In this article, we will conduct a brief case study using Twitter data. In the end, you will see a case study that has a significant impact on real life, which will surely pique your interest. But first, let’s start with the basics.
Sentiment analysis is a method, used to predict feelings, like digital psychologists. With this, psychologist you created, the destiny of the text you’ll analyze will be in your hands. You can do it like the famous psychologist Freud, or you can just be there like a psychologist, charging 10 dollars per session.
Just like your psychologist listens and understands your emotions, sentiment analysis does the same things on text, like reviews, comments, or tweets, as we will do in the next section. To do that, let’s start doing a case study on the ready dataset.
To do sentiment analysis, we will use datasets from Kaggle. Here this dataset was collected by using twitter api. Here is the link to this dataset: https://www.kaggle.com/datasets/kazanova/sentiment140
Now, let’s start exploring the dataset.
Explore Dataset
Now, before doing sentiment analysis, let’s explore our dataset. To read it, use encoding. Because of this, we will add column names afterwards. You can increase the methods to do data exploration. Head, info, and describe method will give you a great heads up; let’s see the code.
import pandas as pd
data = pd.read_csv('training.csv', encoding='ISO-8859-1', header=None)
column_names = ['target', 'ids', 'date', 'flag', 'user', 'text']
data.columns = column_names
head = data.head()
info = data.info()
describe = data.describe()
head, info, describe
Here is the output.
Of coure, you can run these methods one by one if you don’t have image limit on your project. Let’s see the insights we collect from these exploration methods above.
Insights
- The dataset has 1.6 million tweets, with no missing values in any column.
- Each tweet has a target sentiment (0 for negative,2 neutral, 4 for positive), an ID, a timestamp, a flag (query or ‘NO_QUERY’), the username, and the text.

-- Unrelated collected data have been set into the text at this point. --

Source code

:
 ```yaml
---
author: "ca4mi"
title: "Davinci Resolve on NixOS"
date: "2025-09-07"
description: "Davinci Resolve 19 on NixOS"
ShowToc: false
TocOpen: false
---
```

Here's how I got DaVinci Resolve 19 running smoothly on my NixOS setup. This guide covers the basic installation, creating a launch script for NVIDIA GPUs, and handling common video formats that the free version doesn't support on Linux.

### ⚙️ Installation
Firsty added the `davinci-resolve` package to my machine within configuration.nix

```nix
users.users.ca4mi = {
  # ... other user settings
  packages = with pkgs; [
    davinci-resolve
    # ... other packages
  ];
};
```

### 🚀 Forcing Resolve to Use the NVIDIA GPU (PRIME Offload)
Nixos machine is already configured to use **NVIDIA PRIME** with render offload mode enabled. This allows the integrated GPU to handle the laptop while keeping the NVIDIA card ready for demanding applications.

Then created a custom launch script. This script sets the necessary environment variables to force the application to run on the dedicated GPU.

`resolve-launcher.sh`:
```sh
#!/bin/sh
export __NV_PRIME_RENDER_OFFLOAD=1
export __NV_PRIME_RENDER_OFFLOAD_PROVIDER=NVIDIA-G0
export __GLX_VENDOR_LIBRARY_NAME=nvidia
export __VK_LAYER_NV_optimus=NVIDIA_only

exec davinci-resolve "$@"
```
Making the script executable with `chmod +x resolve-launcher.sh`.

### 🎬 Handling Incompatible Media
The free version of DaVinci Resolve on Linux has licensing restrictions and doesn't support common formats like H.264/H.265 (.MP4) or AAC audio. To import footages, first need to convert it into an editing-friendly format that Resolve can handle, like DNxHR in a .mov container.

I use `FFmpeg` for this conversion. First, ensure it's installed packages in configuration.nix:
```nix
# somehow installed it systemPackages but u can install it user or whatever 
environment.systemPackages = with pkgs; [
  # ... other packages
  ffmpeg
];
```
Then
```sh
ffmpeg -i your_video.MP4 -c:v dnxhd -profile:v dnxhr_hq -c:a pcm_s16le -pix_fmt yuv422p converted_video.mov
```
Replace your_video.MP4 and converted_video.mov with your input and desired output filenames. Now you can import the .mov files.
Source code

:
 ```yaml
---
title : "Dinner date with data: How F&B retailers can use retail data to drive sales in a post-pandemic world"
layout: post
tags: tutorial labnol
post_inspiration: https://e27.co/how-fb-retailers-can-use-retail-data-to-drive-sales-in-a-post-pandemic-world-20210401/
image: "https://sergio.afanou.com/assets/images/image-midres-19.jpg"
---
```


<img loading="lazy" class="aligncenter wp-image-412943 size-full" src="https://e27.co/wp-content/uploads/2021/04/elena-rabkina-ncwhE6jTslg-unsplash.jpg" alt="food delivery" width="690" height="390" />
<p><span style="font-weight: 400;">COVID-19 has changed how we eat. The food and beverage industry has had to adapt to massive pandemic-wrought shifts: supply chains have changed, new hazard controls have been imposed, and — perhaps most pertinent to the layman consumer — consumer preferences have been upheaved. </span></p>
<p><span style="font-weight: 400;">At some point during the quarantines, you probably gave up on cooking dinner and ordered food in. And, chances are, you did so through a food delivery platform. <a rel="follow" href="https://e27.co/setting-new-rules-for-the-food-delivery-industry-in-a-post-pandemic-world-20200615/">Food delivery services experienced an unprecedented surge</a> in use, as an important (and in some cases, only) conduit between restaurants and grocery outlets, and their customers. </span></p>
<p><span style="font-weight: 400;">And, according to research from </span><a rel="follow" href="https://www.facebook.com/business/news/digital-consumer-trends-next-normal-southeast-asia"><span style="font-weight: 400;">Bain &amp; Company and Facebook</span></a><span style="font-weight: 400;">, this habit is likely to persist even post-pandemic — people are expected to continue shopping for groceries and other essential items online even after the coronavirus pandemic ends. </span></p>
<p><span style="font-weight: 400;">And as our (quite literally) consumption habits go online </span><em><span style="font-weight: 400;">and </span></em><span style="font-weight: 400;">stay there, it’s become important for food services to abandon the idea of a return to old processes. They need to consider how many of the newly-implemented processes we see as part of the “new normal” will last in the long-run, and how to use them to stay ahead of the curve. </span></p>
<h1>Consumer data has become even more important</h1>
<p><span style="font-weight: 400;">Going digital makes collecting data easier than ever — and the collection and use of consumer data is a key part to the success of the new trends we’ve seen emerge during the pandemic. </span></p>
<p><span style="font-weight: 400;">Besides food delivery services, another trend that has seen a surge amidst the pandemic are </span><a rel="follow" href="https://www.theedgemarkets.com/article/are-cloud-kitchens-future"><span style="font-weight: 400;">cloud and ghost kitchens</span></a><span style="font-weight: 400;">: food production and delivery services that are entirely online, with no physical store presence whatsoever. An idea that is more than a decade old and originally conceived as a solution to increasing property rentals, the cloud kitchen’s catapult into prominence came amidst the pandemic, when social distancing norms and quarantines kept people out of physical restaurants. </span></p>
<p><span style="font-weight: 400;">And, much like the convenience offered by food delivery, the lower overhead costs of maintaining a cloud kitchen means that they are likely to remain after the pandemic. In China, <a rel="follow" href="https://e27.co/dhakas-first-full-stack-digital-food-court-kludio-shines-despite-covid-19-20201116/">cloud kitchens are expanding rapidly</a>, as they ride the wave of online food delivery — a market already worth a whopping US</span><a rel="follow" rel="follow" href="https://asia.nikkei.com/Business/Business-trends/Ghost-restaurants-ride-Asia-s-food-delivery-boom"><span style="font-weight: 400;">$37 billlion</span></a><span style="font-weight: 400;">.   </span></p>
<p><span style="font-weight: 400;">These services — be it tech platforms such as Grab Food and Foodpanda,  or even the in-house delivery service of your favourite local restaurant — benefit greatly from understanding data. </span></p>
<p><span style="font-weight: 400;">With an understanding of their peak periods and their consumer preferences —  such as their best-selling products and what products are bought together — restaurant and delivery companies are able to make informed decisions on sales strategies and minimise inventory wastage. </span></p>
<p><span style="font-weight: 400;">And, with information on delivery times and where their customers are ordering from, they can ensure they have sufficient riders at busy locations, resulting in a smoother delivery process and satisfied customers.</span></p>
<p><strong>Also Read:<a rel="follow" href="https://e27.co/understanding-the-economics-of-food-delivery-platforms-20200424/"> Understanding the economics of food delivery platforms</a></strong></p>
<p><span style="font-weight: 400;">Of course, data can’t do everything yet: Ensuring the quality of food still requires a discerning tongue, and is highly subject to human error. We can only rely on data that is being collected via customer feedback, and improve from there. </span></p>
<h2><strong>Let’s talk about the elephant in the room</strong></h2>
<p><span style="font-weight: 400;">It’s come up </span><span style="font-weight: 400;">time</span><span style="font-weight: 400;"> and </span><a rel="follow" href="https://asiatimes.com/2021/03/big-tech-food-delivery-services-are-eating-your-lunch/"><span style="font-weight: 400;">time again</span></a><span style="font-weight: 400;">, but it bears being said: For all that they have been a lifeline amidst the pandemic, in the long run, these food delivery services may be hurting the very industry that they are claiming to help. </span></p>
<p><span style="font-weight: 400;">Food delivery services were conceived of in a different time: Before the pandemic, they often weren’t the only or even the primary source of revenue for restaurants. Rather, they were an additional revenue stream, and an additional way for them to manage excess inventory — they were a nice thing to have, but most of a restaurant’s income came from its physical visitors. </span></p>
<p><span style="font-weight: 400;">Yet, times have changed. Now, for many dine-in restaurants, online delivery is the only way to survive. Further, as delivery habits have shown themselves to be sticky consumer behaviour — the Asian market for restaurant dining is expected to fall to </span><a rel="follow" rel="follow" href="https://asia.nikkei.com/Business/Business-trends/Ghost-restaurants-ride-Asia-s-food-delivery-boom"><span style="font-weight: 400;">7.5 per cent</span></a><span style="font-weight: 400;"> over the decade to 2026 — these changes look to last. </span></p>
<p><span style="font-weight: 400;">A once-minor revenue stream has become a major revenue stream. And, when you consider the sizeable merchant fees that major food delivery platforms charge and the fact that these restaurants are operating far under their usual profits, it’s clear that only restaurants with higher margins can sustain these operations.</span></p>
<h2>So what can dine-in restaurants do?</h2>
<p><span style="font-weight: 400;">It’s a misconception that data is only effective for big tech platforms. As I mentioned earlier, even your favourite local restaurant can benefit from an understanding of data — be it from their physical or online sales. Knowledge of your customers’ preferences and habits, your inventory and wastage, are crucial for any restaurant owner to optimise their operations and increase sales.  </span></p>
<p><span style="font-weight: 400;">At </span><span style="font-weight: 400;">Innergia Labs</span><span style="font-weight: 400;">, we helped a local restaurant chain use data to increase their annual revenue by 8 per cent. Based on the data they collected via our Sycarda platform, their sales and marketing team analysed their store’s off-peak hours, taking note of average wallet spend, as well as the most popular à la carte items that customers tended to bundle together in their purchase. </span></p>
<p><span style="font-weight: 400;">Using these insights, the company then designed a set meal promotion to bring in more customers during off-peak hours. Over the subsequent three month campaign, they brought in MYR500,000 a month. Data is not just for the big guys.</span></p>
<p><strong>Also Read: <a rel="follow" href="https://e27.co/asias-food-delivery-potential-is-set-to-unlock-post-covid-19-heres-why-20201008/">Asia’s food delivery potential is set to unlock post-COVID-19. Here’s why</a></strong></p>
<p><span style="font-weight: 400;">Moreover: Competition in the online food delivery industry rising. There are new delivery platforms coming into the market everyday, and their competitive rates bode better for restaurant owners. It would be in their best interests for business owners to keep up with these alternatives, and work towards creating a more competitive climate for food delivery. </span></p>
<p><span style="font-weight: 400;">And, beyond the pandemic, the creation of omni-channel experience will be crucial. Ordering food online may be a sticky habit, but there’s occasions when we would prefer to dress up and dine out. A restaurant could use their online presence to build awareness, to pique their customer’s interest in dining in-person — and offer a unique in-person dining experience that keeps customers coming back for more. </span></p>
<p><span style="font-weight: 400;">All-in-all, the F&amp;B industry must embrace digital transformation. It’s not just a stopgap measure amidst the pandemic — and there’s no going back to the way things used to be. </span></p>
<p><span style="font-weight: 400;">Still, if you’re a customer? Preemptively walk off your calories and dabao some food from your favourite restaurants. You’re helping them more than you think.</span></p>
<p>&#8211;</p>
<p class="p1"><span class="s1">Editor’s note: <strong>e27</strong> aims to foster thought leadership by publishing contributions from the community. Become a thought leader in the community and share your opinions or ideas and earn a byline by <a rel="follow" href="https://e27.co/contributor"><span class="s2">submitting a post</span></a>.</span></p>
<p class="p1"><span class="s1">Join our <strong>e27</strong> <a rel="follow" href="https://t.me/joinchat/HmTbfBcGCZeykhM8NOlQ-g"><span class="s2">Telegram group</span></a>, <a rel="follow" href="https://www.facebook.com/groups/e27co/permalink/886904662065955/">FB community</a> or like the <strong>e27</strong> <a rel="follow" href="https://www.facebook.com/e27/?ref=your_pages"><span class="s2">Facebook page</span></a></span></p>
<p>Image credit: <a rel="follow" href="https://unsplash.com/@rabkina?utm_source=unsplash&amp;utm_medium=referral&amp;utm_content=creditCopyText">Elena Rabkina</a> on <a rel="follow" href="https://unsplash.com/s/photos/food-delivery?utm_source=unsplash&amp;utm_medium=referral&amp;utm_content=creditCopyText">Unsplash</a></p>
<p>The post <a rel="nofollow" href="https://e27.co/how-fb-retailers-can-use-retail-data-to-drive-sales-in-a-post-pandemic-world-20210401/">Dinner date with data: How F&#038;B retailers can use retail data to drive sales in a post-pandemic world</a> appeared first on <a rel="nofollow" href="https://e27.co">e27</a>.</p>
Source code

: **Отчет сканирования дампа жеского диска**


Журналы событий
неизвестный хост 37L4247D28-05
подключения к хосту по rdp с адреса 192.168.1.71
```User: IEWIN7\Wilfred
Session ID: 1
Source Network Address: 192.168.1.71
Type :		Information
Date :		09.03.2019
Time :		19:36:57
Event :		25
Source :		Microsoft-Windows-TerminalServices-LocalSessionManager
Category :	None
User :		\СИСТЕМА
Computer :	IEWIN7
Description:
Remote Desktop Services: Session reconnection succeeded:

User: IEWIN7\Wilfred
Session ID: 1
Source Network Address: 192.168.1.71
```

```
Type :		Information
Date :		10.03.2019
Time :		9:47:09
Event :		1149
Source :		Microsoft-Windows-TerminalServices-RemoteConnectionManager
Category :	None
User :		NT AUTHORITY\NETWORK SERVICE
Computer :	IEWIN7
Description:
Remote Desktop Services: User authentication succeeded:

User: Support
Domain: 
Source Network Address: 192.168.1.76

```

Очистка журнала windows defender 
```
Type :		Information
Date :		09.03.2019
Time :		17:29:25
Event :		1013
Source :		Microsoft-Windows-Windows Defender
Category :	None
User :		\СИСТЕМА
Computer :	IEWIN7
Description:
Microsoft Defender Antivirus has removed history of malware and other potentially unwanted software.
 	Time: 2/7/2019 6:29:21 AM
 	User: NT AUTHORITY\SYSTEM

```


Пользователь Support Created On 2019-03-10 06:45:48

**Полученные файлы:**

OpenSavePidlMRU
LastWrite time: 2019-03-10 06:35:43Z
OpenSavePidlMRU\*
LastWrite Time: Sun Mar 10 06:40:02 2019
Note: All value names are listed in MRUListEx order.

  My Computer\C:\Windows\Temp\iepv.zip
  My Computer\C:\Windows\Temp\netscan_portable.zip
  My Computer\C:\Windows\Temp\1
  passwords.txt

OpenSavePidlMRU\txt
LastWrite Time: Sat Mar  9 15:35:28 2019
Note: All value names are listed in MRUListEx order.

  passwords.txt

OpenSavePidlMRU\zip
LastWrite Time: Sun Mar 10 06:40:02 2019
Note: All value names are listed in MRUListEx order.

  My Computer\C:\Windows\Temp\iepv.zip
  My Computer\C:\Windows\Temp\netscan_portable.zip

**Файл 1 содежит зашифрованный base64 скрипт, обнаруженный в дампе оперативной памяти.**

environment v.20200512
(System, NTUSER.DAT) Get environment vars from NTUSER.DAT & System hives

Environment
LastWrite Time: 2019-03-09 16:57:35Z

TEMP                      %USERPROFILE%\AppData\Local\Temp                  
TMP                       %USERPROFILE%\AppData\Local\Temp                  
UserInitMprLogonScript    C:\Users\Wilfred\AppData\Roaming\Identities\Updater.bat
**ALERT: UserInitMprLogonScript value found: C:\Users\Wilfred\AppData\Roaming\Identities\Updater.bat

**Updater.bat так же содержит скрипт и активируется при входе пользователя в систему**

- The sentiment targets are balanced, with an equal number of positive and negative labels.
Visualize the Dataset
Wonderful, we have both statistical and structural knowledge about our dataset. Now, let’s create some visualizations to picture it. Now, we all know the sharpest sentiments, positive and negative. To see which words will be using for that, we will be using one of the python libraries called wordcloud.
This library will visualize your datasets according to the frequency of the words in it. If words are used frequently, you will understand it by looking at their size of it, there is a positive relation, if the word is bigger, it should be used a lot.
But first, we should select positive and negative tweets and combine them together by using python join method afterwards. Let’s see the code.
# Separate positive and negative tweets based on the 'target' column
positive_tweets = data[data['target'] == 4]['text']
negative_tweets = data[data['target'] == 0]['text']
# Sample some positive and negative tweets to create word clouds
sample_positive_text = " ".join(text for text in positive_tweets.sample(frac=0.1, random_state=23))
sample_negative_text = " ".join(text for text in negative_tweets.sample(frac=0.1, random_state=23))
# Generate word cloud images for both positive and negative sentiments
wordcloud_positive = WordCloud(width=800, height=400, max_words=200, background_color="white").generate(sample_positive_text)
wordcloud_negative = WordCloud(width=800, height=400, max_words=200, background_color="white").generate(sample_negative_text)
# Display the generated image using matplotlib
plt.figure(figsize=(15, 7.5))
# Positive word cloud
plt.subplot(1, 2, 1)
plt.imshow(wordcloud_positive, interpolation='bilinear')
plt.title('Positive Tweets Word Cloud')
plt.axis("off")
# Negative word cloud
plt.subplot(1, 2, 2)
plt.imshow(wordcloud_negative, interpolation='bilinear')
plt.title('Negative Tweets Word Cloud')
plt.axis("off")
plt.show()
Here is the output.
“Thank” and “now” words in the graph left sound more positive. However, “work” and “now” look like interesting because these words look like often be in negative tweets.
Sentiment Analysis
To perform sentiment analysis, here are the steps we will follow;
- Preprocess the text data
- Split the dataset
- Vectorize the dataset
- Data Conversion
- Label Encoding
- Train a Neural Networks
- Train the model
- Evaluate the Model ( With Plotting)
Now, working on 1.6 million tweets might be a great workload for your computer or platform; that’s why I selected 50K positive and 50K negative tweets at first.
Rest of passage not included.